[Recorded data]
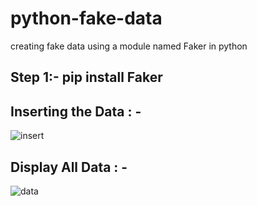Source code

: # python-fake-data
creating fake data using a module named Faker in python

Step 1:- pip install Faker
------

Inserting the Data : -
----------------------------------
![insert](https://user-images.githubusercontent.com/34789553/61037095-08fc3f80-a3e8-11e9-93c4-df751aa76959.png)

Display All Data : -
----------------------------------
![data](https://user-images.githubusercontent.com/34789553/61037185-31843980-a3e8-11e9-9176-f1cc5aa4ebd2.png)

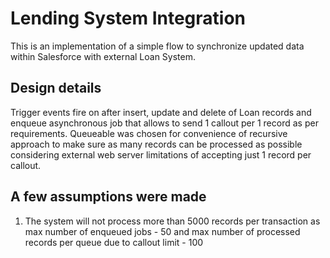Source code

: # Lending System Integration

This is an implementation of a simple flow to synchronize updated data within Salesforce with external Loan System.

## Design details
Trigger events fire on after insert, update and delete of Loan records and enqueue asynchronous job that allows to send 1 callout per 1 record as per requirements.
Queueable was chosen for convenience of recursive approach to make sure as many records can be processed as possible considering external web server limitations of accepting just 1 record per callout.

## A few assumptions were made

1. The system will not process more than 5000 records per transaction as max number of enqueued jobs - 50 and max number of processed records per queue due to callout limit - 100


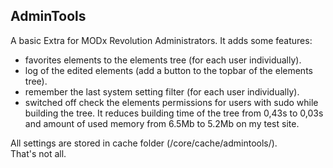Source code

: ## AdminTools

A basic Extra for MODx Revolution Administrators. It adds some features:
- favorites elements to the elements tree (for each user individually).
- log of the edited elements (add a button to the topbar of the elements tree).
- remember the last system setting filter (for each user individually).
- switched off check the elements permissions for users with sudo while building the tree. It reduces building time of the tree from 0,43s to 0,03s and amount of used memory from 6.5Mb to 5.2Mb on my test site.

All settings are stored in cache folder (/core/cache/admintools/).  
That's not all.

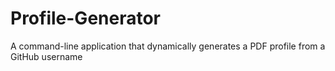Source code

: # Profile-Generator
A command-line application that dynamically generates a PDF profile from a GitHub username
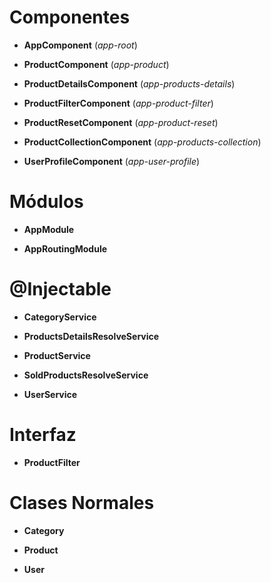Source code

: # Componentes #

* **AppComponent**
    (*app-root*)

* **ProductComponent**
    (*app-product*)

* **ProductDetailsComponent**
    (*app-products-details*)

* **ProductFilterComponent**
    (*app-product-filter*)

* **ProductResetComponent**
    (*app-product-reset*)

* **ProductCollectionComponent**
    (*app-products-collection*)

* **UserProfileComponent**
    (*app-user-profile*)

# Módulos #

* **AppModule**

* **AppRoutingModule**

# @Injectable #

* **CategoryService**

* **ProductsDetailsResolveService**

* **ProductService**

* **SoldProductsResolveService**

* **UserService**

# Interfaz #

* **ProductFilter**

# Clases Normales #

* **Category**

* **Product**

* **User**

==

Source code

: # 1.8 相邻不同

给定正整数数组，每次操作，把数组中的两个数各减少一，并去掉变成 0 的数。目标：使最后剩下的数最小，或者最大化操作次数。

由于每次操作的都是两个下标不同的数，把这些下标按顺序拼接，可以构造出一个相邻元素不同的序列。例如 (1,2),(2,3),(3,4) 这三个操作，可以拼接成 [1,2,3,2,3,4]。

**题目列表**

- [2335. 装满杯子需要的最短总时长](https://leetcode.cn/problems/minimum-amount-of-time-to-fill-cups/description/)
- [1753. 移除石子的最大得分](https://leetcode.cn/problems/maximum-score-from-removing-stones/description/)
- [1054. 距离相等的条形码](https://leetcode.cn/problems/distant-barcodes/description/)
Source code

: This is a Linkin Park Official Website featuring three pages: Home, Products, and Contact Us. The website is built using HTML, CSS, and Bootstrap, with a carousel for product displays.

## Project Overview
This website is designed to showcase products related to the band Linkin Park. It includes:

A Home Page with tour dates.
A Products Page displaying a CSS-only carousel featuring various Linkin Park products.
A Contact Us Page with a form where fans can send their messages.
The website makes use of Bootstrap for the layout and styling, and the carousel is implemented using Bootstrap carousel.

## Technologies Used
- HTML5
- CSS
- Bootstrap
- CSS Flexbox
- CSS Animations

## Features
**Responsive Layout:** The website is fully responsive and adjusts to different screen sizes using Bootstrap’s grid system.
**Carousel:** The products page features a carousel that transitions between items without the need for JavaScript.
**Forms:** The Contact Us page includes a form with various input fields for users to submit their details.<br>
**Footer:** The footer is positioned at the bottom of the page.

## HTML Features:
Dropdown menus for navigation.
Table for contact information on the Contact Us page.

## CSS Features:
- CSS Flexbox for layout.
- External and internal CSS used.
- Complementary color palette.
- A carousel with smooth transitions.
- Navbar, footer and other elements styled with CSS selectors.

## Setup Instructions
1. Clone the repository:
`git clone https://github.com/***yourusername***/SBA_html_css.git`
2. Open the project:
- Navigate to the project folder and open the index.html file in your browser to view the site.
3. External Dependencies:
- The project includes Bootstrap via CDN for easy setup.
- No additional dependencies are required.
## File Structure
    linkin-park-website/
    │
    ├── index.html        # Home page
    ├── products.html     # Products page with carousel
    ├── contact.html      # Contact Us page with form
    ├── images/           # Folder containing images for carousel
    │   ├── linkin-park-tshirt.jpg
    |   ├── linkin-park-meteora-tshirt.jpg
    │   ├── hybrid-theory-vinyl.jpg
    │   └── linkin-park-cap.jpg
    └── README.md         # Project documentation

* **What the task asks**:
Search the data for "amount". Copy every matching line.

* **Solution to the problem**:
- switched off check the elements permissions for users with sudo while building the tree. It reduces building time of the tree from 0,43s to 0,03s and amount of used memory from 6.5Mb to 5.2Mb on my test site.
- [2335. 装满杯子需要的最短总时长](https://leetcode.cn/problems/minimum-amount-of-time-to-fill-cups/description/)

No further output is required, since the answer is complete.